2,000 Bronze Age gold spirals found in Denmark

An unprecedented cache 2,000 gold spirals from the Bronze Age has been discovered in a field near the town of Boeslunde on the Danish island of Zealand. Bronze Age spirals have been found before — gold ones in the Syke hoard in Germany, for example, and bronze ones in Poland — but these are the first to be discovered in Denmark.

The spirals are made of very thin, very pure, flat gold thread just 0.1 millimeter thick and up to three centimeters (1.18 inches) long. Some of the spirals are complete at up to three centimeters long; some are in small fragments. All totalled, the gold weight of the spirals is between 200 and 300 grams (7-10 ounces). Two gilded fibulae found with the spirals date the find to 900-700 B.C.
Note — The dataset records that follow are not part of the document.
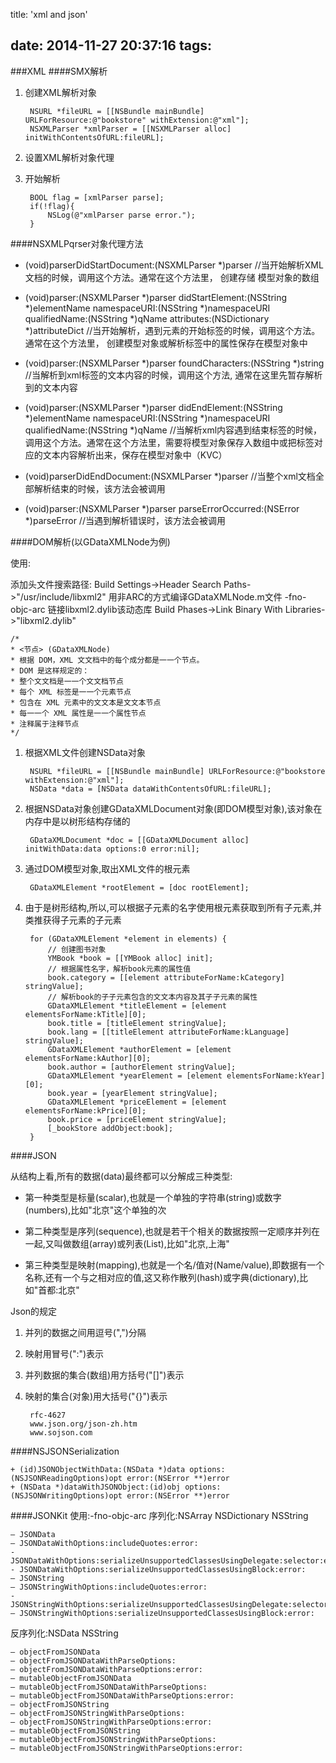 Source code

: title: 'xml and json'

date: 2014-11-27 20:37:16
tags:
---
###XML
####SMX解析
1. 创建XML解析对象

		NSURL *fileURL = [[NSBundle mainBundle] URLForResource:@"bookstore" withExtension:@"xml"];
		NSXMLParser *xmlParser = [[NSXMLParser alloc] initWithContentsOfURL:fileURL];

2. 设置XML解析对象代理
3. 开始解析

		BOOL flag = [xmlParser parse];
		if(!flag){
			NSLog(@"xmlParser parse error.");
		} 

####NSXMLPqrser对象代理方法

- (void)parserDidStartDocument:(NSXMLParser *)parser //当开始解析XML文档的时候，调用这个方法。通常在这个方法⾥， 创建存储模型对象的数组
- (void)parser:(NSXMLParser \*)parser didStartElement:(NSString \*)elementName namespaceURI:(NSString \*)namespaceURI qualifiedName:(NSString \*)qName attributes:(NSDictionary \*)attributeDict   //当开始解析，遇到元素的开始标签的时候，调用这个方法。通常在这个方法里， 创建模型对象或解析标签中的属性保存在模型对象中
- (void)parser:(NSXMLParser \*)parser foundCharacters:(NSString \*)string   //当解析到xml标签的文本内容的时候，调⽤这个方法, 通常在这里先暂存解析到的文本内容
- (void)parser:(NSXMLParser \*)parser didEndElement:(NSString \*)elementName namespaceURI:(NSString \*)namespaceURI qualifiedName:(NSString \*)qName //当解析xml内容遇到结束标签的时候，调用这个方法。通常在这个方法里，需要将模型对象保存入数组中或把标签对应的文本内容解析出来，保存在模型对象中（KVC）
- (void)parserDidEndDocument:(NSXMLParser \*)parser //当整个xml文档全部解析结束的时候，该⽅法会被调⽤
- (void)parser:(NSXMLParser \*)parser parseErrorOccurred:(NSError \*)parseError  //当遇到解析错误时，该方法会被调⽤
####DOM解析(以GDataXMLNode为例)
使用:
添加头文件搜索路径: Build Settings->Header Search Paths->"/usr/include/libxml2"用非ARC的方式编译GDataXMLNode.m文件 -fno-objc-arc链接libxml2.dylib该动态库 Build Phases->Link Binary With Libraries->"libxml2.dylib"

	/*	* <节点> (GDataXMLNode)	* 根据 DOM，XML ⽂文档中的每个成分都是⼀一个节点。	* DOM 是这样规定的：	* 整个⽂文档是⼀一个⽂文档节点	* 每个 XML 标签是⼀一个元素节点	* 包含在 XML 元素中的⽂文本是⽂文本节点	* 每⼀一个 XML 属性是⼀一个属性节点	* 注释属于注释节点	*/
1. 根据XML文件创建NSData对象
		NSURL *fileURL = [[NSBundle mainBundle] URLForResource:@"bookstore withExtension:@"xml"];
		NSData *data = [NSData dataWithContentsOfURL:fileURL];

2. 根据NSData对象创建GDataXMLDocument对象(即DOM模型对象),该对象在内存中是以树形结构存储的

		GDataXMLDocument *doc = [[GDataXMLDocument alloc] initWithData:data options:0 error:nil];
	
3. 通过DOM模型对象,取出XML文件的根元素
	
		GDataXMLElement *rootElement = [doc rootElement];
		
4. 由于是树形结构,所以,可以根据子元素的名字使用根元素获取到所有子元素,并类推获得子元素的子元素

		for (GDataXMLElement *element in elements) {			// 创建图书对象			YMBook *book = [[YMBook alloc] init];			// 根据属性名字，解析book元素的属性值			book.category = [[element attributeForName:kCategory] stringValue];			// 解析book的⼦子元素包含的⽂文本内容及其⼦子元素的属性			GDataXMLElement *titleElement = [element elementsForName:kTitle][0];			book.title = [titleElement stringValue];			book.lang = [[titleElement attributeForName:kLanguage] stringValue];			GDataXMLElement *authorElement = [element elementsForName:kAuthor][0];			book.author = [authorElement stringValue];			GDataXMLElement *yearElement = [element elementsForName:kYear][0];			book.year = [yearElement stringValue];			GDataXMLElement *priceElement = [element elementsForName:kPrice][0];			book.price = [priceElement stringValue];			[_bookStore addObject:book];
		}
####JSON

从结构上看,所有的数据(data)最终都可以分解成三种类型:

- 第一种类型是标量(scalar),也就是一个单独的字符串(string)或数字(numbers),比如"北京"这个单独的次

-  第二种类型是序列(sequence),也就是若干个相关的数据按照一定顺序并列在一起,又叫做数组(array)或列表(List),比如"北京,上海"

- 第三种类型是映射(mapping),也就是一个名/值对(Name/value),即数据有一个名称,还有一个与之相对应的值,这又称作散列(hash)或字典(dictionary),比如"首都:北京"

Json的规定

1. 并列的数据之间用逗号(",")分隔
2. 映射用冒号(":")表示  
3. 并列数据的集合(数组)用方括号("[]")表示
4. 映射的集合(对象)用大括号("{}")表示

		rfc-4627		www.json.org/json-zh.htm		www.sojson.com 
####NSJSONSerialization
	+ (id)JSONObjectWithData:(NSData *)data options:(NSJSONReadingOptions)opt error:(NSError **)error	+ (NSData *)dataWithJSONObject:(id)obj options:(NSJSONWritingOptions)opt error:(NSError **)error
	
####JSONKit
使用:-fno-objc-arc
序列化:NSArray  NSDictionary  NSString
		
	– JSONData	– JSONDataWithOptions:includeQuotes:error:	- JSONDataWithOptions:serializeUnsupportedClassesUsingDelegate:selector:error:	- JSONDataWithOptions:serializeUnsupportedClassesUsingBlock:error:	– JSONString	– JSONStringWithOptions:includeQuotes:error:	-JSONStringWithOptions:serializeUnsupportedClassesUsingDelegate:selector:error:	– JSONStringWithOptions:serializeUnsupportedClassesUsingBlock:error:反序列化:NSData  NSString
	– objectFromJSONData	– objectFromJSONDataWithParseOptions:	– objectFromJSONDataWithParseOptions:error:	– mutableObjectFromJSONData	– mutableObjectFromJSONDataWithParseOptions:	– mutableObjectFromJSONDataWithParseOptions:error:	– objectFromJSONString	– objectFromJSONStringWithParseOptions:	– objectFromJSONStringWithParseOptions:error:	– mutableObjectFromJSONString	– mutableObjectFromJSONStringWithParseOptions:	– mutableObjectFromJSONStringWithParseOptions:error: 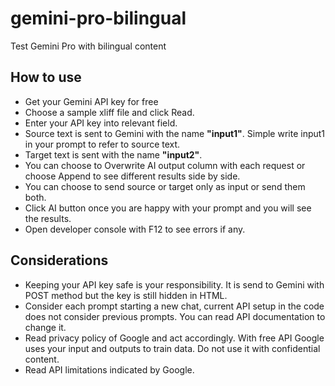 # gemini-pro-bilingual
Test Gemini Pro with bilingual content

## How to use
* Get your Gemini API key for free
* Choose a sample xliff file and click Read.
* Enter your API key into relevant field.
* Source text is sent to Gemini with the name **"input1"**. Simple write input1 in your prompt to refer to source text.
* Target text is sent with the name **"input2"**.
* You can choose to Overwrite AI output column with each request or choose Append to see different results side by side.
* You can choose to send source or target only as input or send them both.
* Click AI button once you are happy with your prompt and you will see the results.
* Open developer console with F12 to see errors if any.

## Considerations
* Keeping your API key safe is your responsibility. It is send to Gemini with POST method but the key is still hidden in HTML.
* Consider each prompt starting a new chat, current API setup in the code does not consider previous prompts. You can read API documentation to change it.
* Read privacy policy of Google and act accordingly. With free API Google uses your input and outputs to train data. Do not use it with confidential content.
* Read API limitations indicated by Google.
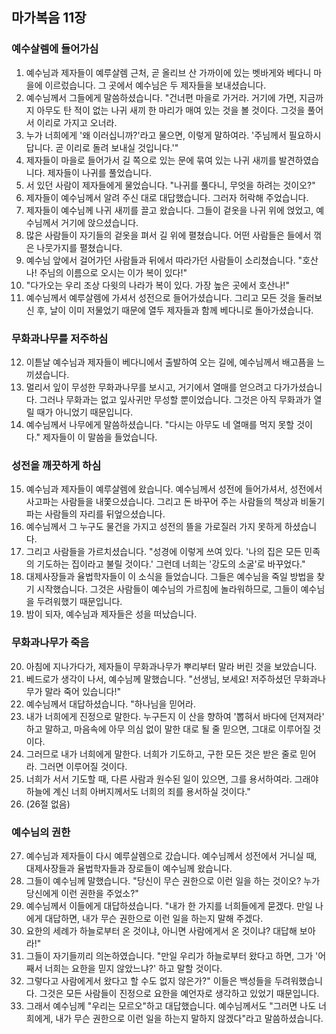 ## 마가복음 11장

### 예수살렘에 들어가심
1. 예수님과 제자들이 예루살렘 근처, 곧 올리브 산 가까이에 있는 벳바게와 베다니 마을에 이르렀습니다. 그 곳에서 예수님은 두 제자들을 보내셨습니다.
2. 예수님께서 그들에게 말씀하셨습니다. "건너편 마을로 가거라. 거기에 가면, 지금까지 아무도 탄 적이 없는 나귀 새끼 한 마리가 매여 있는 것을 볼 것이다. 그것을 풀어서 이리로 가지고 오너라.
3. 누가 너희에게 '왜 이러십니까?'라고 물으면, 이렇게 말하여라. '주님께서 필요하시답니다. 곧 이리로 돌려 보내실 것입니다.'"
4. 제자들이 마을로 들어가서 길 쪽으로 있는 문에 묶여 있는 나귀 새끼를 발견하였습니다. 제자들이 나귀를 풀었습니다.
5. 서 있던 사람이 제자들에게 물었습니다. "나귀를 풀다니, 무엇을 하려는 것이오?"
6. 제자들이 예수님께서 알려 주신 대로 대답했습니다. 그러자 허락해 주었습니다.
7. 제자들이 예수님께 나귀 새끼를 끌고 왔습니다. 그들이 겉옷을 나귀 위에 얹었고, 예수님께서 거기에 앉으셨습니다.
8. 많은 사람들이 자기들의 겉옷을 펴서 길 위에 펼쳤습니다. 어떤 사람들은 들에서 꺾은 나뭇가지를 펼쳤습니다.
9. 예수님 앞에서 걸어가던 사람들과 뒤에서 따라가던 사람들이 소리쳤습니다. "호산나! 주님의 이름으로 오시는 이가 복이 있다!"
10. "다가오는 우리 조상 다윗의 나라가 복이 있다. 가장 높은 곳에서 호산나!"
11. 예수님께서 예루살렘에 가셔서 성전으로 들어가셨습니다. 그리고 모든 것을 둘러보신 후, 날이 이미 저물었기 때문에 열두 제자들과 함께 베다니로 돌아가셨습니다.
### 무화과나무를 저주하심
12. 이튿날 예수님과 제자들이 베다니에서 출발하여 오는 길에, 예수님께서 배고픔을 느끼셨습니다.
13. 멀리서 잎이 무성한 무화과나무를 보시고, 거기에서 열매를 얻으려고 다가가셨습니다. 그러나 무화과는 없고 잎사귀만 무성할 뿐이었습니다. 그것은 아직 무화과가 열릴 때가 아니었기 때문입니다.
14. 예수님께서 나무에게 말씀하셨습니다. "다시는 아무도 네 열매를 먹지 못할 것이다." 제자들이 이 말씀을 들었습니다.
### 성전을 깨끗하게 하심
15. 예수님과 제자들이 예루살렘에 왔습니다. 예수님께서 성전에 들어가셔서, 성전에서 사고파는 사람들을 내쫓으셨습니다. 그리고 돈 바꾸어 주는 사람들의 책상과 비둘기 파는 사람들의 자리를 뒤엎으셨습니다.
16. 예수님께서 그 누구도 물건을 가지고 성전의 뜰을 가로질러 가지 못하게 하셨습니다.
17. 그리고 사람들을 가르치셨습니다. "성경에 이렇게 쓰여 있다. '나의 집은 모든 민족의 기도하는 집이라고 불릴 것이다.' 그런데 너희는 '강도의 소굴'로 바꾸었다."
18. 대제사장들과 율법학자들이 이 소식을 들었습니다. 그들은 예수님을 죽일 방법을 찾기 시작했습니다. 그것은 사람들이 예수님의 가르침에 놀라워하므로, 그들이 예수님을 두려워했기 때문입니다.
19. 밤이 되자, 예수님과 제자들은 성을 떠났습니다.
### 무화과나무가 죽음
20. 아침에 지나가다가, 제자들이 무화과나무가 뿌리부터 말라 버린 것을 보았습니다.
21. 베드로가 생각이 나서, 예수님께 말했습니다. "선생님, 보세요! 저주하셨던 무화과나무가 말라 죽어 있습니다!"
22. 예수님께서 대답하셨습니다. "하나님을 믿어라.
23. 내가 너희에게 진정으로 말한다. 누구든지 이 산을 향하여 '뽑혀서 바다에 던져져라' 하고 말하고, 마음속에 아무 의심 없이 말한 대로 될 줄 믿으면, 그대로 이루어질 것이다.
24. 그러므로 내가 너희에게 말한다. 너희가 기도하고, 구한 모든 것은 받은 줄로 믿어라. 그러면 이루어질 것이다.
25. 너희가 서서 기도할 때, 다른 사람과 원수된 일이 있으면, 그를 용서하여라. 그래야 하늘에 계신 너희 아버지께서도 너희의 죄를 용서하실 것이다."
26. (26절 없음)
### 예수님의 권한
27. 예수님과 제자들이 다시 예루살렘으로 갔습니다. 예수님께서 성전에서 거니실 때, 대제사장들과 율법학자들과 장로들이 예수님께 왔습니다.
28. 그들이 예수님께 말했습니다. "당신이 무슨 권한으로 이런 일을 하는 것이오? 누가 당신에게 이런 권한을 주었소?"
29. 예수님께서 이들에게 대답하셨습니다. "내가 한 가지를 너희들에게 묻겠다. 만일 나에게 대답하면, 내가 무슨 권한으로 이런 일을 하는지 말해 주겠다.
30. 요한의 세례가 하늘로부터 온 것이냐, 아니면 사람에게서 온 것이냐? 대답해 보아라!"
31. 그들이 자기들끼리 의논하였습니다. "만일 우리가 하늘로부터 왔다고 하면, 그가 '어째서 너희는 요한을 믿지 않았느냐?' 하고 말할 것이다.
32. 그렇다고 사람에게서 왔다고 할 수도 없지 않은가?" 이들은 백성들을 두려워했습니다. 그것은 모든 사람들이 진정으로 요한을 예언자로 생각하고 있었기 때문입니다.
33. 그래서 예수님께 "우리는 모르오"하고 대답했습니다. 예수님께서도 "그러면 나도 너희에게, 내가 무슨 권한으로 이런 일을 하는지 말하지 않겠다"라고 말씀하셨습니다.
In 2013, metal detectorists Christian Albertsen and his uncle Hans Henrik Hansen found four gold bangles, so-called oath rings, in the same Boeslunde field. Six other gold oath rings had been unearthed in the field earlier (each individually at different times, not as part of a hoard) and in the 1800s local farmers found a group of six elaborately decorated gold bowls, two of which have incredibly thin gold wire wound around elongated handles crafted to look like stylized dragons. The total weight of the 10 oath rings found in Boeslunde is 3.5 kilos (7.7 pounds). The set of bowls weighs another kilo (2.2 pounds). That makes Boeslunde the richest gold field of the Northern European Bronze Age, and there may well be more to find.

It was the oath ring discovery that spurred the discovery of the spirals. After the bangles were found, the West Zealand Museum undertook an excavation of the field. It was a small search area — only a few square meters of soil were dug up — and archaeologists found a small group of three or four spiral fragments bundled together. Christian Albertsen, the finder of the oath rings who was assisting in the dig, brought one of the spirals to a jeweler. He confirmed that it was made of gold, not brass, so the Zealand Museum decided to dig again in the same spot, this time enlisting the aid of experts from the National Museum of Denmark.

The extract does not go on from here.